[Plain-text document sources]
⟨

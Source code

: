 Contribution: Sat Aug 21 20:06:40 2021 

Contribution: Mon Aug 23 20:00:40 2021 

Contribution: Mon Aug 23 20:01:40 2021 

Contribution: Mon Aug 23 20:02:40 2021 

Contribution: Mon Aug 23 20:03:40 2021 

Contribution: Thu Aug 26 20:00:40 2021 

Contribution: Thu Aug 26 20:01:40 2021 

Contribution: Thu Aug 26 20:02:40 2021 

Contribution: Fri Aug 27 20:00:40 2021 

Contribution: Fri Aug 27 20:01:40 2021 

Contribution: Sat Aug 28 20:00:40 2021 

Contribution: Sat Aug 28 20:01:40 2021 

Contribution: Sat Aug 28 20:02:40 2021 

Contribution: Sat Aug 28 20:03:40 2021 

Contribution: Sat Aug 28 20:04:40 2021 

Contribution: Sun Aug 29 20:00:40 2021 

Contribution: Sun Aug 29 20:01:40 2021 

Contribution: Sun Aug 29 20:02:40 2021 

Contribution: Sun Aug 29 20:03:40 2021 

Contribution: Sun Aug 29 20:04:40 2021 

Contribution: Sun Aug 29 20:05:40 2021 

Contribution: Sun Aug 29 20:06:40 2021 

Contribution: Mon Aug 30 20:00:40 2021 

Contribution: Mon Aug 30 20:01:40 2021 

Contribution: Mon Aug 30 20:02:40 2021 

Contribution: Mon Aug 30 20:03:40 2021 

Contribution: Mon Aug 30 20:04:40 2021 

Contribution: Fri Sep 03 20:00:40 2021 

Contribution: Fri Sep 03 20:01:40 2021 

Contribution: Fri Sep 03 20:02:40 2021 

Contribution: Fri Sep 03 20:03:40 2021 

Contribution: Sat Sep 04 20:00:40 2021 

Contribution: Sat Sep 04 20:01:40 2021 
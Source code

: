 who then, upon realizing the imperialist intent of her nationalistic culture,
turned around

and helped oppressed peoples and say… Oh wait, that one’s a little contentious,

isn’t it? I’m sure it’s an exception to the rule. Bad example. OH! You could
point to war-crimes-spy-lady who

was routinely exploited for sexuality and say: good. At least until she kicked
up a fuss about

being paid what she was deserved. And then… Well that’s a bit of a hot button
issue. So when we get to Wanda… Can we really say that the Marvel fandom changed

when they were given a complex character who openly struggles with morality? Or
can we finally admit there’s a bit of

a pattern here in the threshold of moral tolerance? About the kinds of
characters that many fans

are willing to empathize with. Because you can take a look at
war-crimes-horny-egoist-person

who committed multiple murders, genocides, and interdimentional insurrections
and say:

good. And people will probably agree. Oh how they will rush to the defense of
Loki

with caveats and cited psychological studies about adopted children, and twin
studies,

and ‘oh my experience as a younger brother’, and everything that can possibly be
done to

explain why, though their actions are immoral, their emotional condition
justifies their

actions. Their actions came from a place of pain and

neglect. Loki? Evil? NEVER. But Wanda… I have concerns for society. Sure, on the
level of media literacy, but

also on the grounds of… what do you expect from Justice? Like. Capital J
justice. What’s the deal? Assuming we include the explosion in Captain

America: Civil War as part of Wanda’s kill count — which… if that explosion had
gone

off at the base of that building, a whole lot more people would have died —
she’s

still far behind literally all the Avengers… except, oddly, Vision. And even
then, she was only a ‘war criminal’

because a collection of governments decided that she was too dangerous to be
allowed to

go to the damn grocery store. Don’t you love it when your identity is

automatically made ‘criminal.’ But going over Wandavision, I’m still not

⟩

Task brief> Keeping every character as it is, restate the lines above that run from the line with "issue. So when" through the line with "characters that many fans", both included, and nothing else.

Problem solution>
issue. So when we get to Wanda… Can we really say that the Marvel fandom changed

when they were given a complex character who openly struggles with morality? Or
can we finally admit there’s a bit of

a pattern here in the threshold of moral tolerance? About the kinds of
characters that many fans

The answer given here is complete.